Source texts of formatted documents
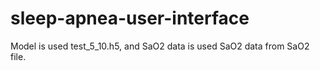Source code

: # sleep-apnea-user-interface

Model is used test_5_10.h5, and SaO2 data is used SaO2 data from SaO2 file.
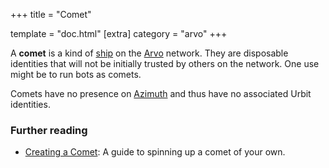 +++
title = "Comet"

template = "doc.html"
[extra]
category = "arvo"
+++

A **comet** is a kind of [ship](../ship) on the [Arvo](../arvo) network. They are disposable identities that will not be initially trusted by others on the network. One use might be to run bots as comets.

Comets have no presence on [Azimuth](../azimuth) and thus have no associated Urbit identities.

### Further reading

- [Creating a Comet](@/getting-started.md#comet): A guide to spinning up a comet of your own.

==

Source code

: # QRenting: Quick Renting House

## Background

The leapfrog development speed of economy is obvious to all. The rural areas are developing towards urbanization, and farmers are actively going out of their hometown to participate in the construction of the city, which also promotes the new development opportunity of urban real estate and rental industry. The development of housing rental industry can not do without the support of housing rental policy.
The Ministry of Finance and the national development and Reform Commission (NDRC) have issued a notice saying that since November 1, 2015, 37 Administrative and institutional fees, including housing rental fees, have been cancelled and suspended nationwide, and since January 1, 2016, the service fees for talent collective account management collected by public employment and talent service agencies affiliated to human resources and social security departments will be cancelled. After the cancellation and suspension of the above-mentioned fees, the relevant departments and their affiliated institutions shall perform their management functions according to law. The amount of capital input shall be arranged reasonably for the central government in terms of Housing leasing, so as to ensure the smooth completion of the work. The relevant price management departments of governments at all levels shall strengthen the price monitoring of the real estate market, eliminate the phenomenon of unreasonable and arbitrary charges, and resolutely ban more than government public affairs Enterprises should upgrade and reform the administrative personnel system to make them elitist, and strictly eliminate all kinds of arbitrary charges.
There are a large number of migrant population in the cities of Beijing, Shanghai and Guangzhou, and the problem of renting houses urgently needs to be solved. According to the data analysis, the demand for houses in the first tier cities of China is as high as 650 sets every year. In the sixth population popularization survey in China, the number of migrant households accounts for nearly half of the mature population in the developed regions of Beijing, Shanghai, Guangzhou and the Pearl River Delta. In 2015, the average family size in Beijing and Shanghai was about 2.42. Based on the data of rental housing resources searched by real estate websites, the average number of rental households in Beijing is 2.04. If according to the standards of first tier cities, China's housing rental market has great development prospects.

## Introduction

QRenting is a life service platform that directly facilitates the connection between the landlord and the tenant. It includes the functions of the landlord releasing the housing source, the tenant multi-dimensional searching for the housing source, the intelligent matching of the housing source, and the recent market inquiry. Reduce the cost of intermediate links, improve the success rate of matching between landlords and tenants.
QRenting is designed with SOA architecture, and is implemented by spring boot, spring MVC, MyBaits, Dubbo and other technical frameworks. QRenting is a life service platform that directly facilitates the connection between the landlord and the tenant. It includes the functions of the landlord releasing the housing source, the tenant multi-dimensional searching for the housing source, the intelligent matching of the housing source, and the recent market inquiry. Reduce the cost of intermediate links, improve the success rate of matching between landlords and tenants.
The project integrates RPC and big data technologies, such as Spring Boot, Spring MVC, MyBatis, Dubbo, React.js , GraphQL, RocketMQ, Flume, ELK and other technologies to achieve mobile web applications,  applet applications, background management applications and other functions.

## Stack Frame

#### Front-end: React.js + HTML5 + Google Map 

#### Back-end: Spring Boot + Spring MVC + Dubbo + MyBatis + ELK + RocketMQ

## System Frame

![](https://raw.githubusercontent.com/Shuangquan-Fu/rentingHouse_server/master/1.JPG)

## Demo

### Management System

...

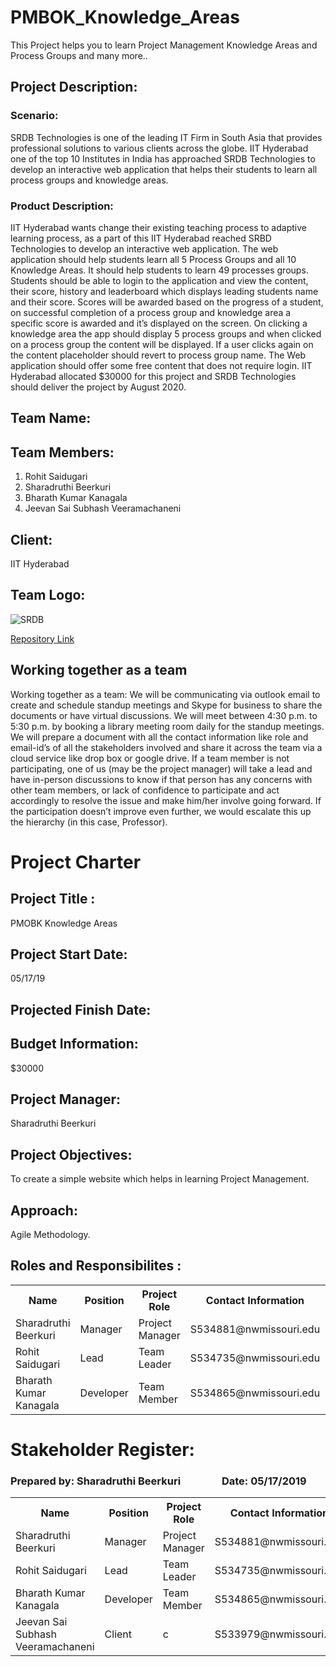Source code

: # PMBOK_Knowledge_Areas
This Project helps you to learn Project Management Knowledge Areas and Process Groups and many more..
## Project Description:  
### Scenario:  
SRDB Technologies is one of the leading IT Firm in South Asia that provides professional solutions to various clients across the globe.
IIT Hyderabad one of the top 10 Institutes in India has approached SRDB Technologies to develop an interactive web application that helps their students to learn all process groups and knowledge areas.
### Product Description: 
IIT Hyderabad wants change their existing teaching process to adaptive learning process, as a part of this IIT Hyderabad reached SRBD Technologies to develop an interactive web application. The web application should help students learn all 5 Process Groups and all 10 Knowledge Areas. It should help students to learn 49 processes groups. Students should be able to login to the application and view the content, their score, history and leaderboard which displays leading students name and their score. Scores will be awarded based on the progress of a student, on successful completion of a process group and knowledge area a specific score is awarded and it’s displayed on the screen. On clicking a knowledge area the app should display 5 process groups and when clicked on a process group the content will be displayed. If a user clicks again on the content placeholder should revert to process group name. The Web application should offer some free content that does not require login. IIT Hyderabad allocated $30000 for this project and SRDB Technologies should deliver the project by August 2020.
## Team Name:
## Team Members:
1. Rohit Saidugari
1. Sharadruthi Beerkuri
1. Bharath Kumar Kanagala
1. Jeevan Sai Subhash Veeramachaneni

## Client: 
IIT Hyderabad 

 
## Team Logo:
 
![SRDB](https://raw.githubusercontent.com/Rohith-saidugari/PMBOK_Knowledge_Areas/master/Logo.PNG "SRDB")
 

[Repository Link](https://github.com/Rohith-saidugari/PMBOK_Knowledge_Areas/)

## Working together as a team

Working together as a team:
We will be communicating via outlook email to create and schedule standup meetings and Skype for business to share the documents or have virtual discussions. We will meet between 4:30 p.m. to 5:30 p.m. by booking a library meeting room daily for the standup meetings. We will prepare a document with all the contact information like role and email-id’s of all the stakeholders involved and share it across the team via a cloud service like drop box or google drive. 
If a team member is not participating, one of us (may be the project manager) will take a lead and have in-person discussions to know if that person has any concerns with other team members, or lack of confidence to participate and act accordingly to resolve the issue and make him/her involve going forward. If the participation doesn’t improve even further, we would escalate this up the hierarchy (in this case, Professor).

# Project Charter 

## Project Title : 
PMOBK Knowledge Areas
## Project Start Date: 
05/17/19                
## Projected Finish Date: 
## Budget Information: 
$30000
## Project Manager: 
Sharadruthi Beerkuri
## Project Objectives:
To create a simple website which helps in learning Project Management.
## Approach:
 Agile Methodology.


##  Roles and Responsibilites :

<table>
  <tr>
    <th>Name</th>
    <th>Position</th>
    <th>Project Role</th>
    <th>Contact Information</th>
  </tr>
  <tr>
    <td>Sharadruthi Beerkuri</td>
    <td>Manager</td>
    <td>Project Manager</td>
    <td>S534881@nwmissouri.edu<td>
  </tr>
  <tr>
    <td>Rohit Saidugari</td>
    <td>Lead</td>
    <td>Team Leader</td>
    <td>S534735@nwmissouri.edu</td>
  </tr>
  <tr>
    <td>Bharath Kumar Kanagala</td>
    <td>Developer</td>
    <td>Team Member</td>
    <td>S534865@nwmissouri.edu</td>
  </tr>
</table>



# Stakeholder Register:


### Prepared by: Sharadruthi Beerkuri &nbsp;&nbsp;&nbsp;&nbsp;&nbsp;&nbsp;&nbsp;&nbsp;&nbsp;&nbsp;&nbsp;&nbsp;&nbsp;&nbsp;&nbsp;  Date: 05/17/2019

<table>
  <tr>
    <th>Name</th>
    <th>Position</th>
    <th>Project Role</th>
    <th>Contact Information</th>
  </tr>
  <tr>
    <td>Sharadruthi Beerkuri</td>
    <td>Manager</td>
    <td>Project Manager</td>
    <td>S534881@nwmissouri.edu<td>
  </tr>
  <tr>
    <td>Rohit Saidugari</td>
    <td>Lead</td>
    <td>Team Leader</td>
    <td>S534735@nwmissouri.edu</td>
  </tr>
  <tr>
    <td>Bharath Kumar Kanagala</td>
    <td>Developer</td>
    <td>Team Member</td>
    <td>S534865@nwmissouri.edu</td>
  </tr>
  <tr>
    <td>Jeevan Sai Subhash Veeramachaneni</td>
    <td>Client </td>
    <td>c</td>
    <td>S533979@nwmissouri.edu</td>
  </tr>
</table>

# [Action item]
In the entries above, please find the line with "Quick Renting House" and the line with "The leapfrog development", then write out exactly those two lines and every line between them, and nothing more.

# [Answer for this exercise]
: # QRenting: Quick Renting House

## Background

The leapfrog development speed of economy is obvious to all. The rural areas are developing towards urbanization, and farmers are actively going out of their hometown to participate in the construction of the city, which also promotes the new development opportunity of urban real estate and rental industry. The development of housing rental industry can not do without the support of housing rental policy.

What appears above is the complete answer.